Rendered images with source text
>>
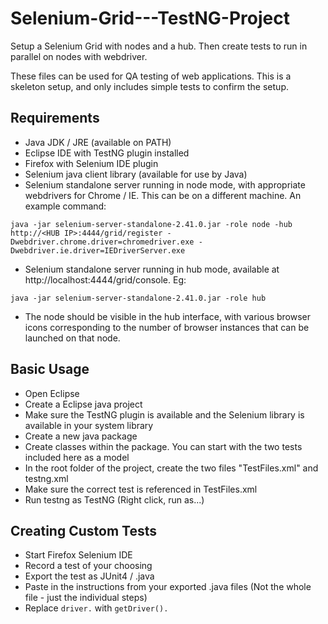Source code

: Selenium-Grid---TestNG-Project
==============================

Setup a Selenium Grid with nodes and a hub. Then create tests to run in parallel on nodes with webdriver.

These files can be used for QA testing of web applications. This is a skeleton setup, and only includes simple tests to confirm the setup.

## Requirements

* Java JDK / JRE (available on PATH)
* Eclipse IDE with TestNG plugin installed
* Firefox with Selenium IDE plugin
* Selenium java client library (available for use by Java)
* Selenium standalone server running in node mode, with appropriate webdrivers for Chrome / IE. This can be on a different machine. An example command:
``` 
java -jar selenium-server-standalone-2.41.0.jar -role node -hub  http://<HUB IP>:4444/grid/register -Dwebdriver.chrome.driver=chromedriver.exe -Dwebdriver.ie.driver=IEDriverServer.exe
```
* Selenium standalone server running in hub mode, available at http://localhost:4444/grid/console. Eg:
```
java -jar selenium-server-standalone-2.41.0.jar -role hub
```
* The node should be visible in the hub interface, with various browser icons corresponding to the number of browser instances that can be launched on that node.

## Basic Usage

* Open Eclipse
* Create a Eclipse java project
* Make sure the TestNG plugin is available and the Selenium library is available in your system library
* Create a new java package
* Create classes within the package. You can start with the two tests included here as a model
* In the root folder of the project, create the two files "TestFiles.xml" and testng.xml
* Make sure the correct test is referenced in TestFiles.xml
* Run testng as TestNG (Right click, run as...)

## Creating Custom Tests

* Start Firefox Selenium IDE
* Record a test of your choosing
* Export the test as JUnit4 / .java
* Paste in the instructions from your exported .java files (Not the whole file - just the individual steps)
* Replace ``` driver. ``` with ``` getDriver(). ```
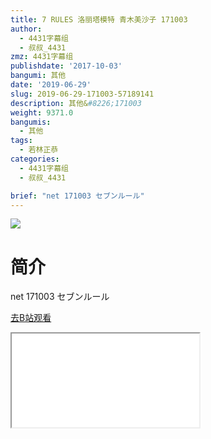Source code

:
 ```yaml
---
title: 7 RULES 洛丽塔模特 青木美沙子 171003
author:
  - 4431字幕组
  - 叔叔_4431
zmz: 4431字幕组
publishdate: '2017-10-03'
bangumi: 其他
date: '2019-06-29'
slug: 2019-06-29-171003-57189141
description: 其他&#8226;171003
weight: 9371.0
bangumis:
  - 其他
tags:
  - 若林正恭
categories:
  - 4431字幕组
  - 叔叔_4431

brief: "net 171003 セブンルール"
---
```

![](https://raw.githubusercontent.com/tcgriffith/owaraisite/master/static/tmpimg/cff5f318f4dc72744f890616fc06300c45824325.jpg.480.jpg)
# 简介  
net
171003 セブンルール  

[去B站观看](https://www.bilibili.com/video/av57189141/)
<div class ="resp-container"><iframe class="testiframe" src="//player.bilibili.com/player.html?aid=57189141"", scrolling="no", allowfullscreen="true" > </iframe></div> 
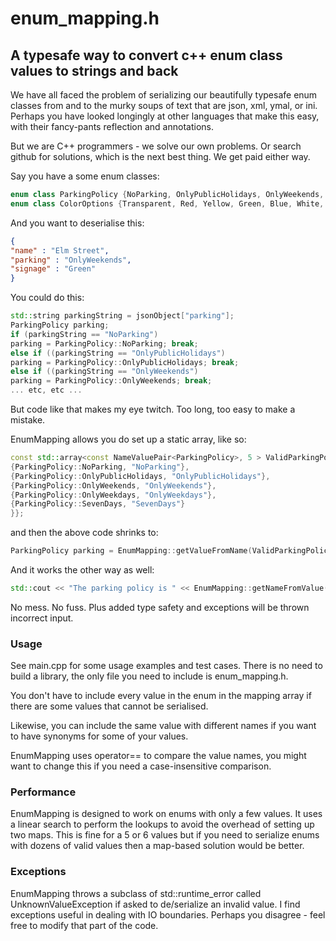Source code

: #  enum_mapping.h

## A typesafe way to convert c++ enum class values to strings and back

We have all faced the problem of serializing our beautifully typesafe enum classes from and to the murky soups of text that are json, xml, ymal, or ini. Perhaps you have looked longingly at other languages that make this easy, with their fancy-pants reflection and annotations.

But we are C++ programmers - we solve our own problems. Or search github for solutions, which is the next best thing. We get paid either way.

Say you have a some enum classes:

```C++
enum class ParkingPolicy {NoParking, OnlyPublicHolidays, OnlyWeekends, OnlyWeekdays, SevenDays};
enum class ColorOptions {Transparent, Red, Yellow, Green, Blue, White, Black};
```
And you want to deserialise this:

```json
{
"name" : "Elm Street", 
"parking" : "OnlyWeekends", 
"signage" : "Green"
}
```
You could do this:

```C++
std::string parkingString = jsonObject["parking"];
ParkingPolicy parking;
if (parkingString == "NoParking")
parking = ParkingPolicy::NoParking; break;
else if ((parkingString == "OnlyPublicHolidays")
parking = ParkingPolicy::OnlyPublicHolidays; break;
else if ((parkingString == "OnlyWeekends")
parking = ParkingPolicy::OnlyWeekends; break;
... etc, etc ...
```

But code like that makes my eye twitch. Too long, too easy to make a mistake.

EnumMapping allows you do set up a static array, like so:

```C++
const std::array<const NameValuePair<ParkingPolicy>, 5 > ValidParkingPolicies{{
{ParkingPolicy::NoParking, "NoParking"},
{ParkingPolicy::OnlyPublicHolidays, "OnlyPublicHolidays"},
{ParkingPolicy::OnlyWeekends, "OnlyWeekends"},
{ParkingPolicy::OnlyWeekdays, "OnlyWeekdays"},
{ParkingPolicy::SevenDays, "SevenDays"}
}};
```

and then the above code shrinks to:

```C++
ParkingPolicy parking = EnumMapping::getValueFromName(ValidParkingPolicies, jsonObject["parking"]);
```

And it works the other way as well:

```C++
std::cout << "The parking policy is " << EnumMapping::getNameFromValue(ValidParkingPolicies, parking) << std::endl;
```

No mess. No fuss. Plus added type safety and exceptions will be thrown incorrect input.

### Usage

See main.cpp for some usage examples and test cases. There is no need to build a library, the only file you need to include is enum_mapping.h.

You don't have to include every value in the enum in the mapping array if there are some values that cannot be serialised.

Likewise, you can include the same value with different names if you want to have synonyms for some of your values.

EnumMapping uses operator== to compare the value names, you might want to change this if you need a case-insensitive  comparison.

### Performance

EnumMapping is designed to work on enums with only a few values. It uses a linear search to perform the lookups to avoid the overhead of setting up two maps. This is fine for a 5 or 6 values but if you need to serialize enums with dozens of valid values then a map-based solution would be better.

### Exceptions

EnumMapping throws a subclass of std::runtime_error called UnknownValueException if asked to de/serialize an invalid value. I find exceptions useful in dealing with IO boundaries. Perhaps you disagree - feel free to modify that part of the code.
<<
TASK:
Among the lines of the records, copy out each one that contains the word "running".

OUTPUT OF THE EXERCISE:
* Selenium standalone server running in node mode, with appropriate webdrivers for Chrome / IE. This can be on a different machine. An example command:
* Selenium standalone server running in hub mode, available at http://localhost:4444/grid/console. Eg:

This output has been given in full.